In a wide-ranging interview as guest co-host of GCP #81, Zurich’s new captive chief discussed her priorities for the new role, where she expected to see further innovation and the overall value proposition of captive insurance.

Sansom moved to Switzerland to take on the new role at the start of the year, having previously been Zurich’s head of captive services in the UK. Captive Intelligence reported today that Esme Gould will succeed Sansom in that role.

Discussing recent moves in Europe for new captive legislation, Sansom said developments in France were particularly promising.

“The recent legal framework that has been announced I think is actually an unprecedented opportunity in this space,” she said.

“You’ve got the French Treasury talking about captives providing support for systemic risks for their parents.
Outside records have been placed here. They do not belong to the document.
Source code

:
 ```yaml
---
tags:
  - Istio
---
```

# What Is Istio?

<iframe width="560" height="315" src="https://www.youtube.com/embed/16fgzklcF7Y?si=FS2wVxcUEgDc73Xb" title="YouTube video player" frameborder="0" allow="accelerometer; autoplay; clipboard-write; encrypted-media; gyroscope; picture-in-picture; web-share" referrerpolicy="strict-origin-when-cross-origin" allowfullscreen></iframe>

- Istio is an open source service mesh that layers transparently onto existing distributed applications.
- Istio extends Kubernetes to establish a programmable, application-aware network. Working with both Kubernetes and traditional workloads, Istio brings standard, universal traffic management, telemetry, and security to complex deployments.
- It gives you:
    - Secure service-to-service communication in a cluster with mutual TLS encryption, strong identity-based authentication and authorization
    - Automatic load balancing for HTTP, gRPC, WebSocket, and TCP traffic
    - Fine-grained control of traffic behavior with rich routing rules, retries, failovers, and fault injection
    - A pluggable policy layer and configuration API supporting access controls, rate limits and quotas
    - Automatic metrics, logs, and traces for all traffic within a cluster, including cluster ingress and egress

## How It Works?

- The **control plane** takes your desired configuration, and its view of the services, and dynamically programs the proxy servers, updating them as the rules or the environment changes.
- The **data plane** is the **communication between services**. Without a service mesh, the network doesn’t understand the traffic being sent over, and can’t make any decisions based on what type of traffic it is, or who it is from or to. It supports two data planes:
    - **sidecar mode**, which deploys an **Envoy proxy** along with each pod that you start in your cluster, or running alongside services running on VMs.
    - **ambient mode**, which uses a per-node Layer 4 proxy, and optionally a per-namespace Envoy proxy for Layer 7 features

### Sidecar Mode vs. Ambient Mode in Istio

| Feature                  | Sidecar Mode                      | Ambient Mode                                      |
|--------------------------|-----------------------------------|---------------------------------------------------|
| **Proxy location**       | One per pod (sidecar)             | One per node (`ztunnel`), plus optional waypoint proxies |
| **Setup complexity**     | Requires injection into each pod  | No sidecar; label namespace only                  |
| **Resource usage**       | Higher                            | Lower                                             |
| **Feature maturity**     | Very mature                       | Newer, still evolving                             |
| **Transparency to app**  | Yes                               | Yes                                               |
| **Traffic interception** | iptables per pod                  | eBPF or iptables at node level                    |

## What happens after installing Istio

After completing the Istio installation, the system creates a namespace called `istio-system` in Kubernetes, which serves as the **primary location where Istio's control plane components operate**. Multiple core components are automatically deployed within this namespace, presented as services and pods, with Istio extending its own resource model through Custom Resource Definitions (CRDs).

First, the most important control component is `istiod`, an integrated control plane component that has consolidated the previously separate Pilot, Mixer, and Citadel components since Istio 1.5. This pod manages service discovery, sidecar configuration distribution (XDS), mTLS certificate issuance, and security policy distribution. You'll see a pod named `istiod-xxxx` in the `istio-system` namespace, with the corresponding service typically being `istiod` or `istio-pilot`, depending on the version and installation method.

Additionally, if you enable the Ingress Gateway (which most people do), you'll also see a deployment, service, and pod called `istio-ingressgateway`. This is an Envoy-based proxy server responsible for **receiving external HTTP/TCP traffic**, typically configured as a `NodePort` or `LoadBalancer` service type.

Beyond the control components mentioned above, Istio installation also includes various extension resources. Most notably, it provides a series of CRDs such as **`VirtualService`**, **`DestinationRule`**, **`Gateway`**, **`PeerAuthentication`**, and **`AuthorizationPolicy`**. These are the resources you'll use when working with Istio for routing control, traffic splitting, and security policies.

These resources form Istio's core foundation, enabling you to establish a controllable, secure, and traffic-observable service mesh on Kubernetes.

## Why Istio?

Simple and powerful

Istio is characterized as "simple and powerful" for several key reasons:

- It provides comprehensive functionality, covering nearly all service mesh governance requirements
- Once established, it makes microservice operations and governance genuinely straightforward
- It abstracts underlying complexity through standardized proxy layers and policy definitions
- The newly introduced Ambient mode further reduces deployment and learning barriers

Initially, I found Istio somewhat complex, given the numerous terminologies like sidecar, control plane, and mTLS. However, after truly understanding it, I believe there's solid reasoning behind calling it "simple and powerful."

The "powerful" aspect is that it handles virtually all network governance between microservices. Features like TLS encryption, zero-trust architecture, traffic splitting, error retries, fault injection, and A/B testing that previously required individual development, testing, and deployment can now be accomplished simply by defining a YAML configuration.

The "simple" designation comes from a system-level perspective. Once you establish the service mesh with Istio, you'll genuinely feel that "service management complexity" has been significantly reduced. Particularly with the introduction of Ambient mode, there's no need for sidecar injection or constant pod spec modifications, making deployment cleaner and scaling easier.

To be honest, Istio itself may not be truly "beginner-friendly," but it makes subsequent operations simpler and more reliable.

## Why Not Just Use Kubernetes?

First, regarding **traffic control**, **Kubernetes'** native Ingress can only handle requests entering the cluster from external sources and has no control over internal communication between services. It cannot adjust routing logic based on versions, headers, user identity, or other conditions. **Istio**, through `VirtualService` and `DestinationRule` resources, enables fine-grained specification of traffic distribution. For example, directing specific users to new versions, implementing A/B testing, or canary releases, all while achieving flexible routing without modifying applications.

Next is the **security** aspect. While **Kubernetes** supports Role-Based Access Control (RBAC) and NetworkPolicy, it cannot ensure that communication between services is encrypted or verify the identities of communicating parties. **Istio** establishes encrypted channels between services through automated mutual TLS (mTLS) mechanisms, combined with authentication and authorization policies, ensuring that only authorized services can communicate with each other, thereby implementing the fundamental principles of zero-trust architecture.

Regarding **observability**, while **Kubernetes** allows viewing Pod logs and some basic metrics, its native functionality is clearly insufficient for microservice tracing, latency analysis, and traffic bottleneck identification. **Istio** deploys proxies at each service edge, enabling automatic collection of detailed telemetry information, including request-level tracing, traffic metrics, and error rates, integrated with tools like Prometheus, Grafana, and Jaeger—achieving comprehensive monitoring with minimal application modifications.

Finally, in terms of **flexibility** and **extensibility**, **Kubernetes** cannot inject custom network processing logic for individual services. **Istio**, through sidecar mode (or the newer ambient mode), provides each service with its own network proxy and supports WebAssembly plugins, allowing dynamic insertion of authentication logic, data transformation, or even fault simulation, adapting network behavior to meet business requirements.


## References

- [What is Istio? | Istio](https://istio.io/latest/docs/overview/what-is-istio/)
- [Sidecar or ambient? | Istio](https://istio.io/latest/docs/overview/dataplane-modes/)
We need to be getting in and engaging with the market and understanding what it is that Zurich can do to support their customers and their new potential customers in this space.

“There’s been conversations about potential repatriation, but actually I think there’s a huge opportunity for new formations as well.

“We can provide some support and insight into those conversations along with the likes of Aon, WTW and Marsh.”

Sansom also said she was keen to explore whether more group captive-type structures could become better utilised in Europe.

Zurich already works with group captives in the North American market and in January 2023 announced it had partnered with Innovative Captive Strategies (ICS) to launch a Cayman-domiciled group captive that will bring together companies wanting to optimise their risk management programmes and advance sustainable practices.

“Why it’s worked so well in the US is because you have quite a large market, which means that diversification across a group captive portfolio is quite easily achieved,” Sansom added.

“So I think we need to establish whether or not that’s possible in Europe. They also have dedicated distribution channels and therefore they have experience in management and marketing of these structures. So it is quite well defined and quite mature in the US.”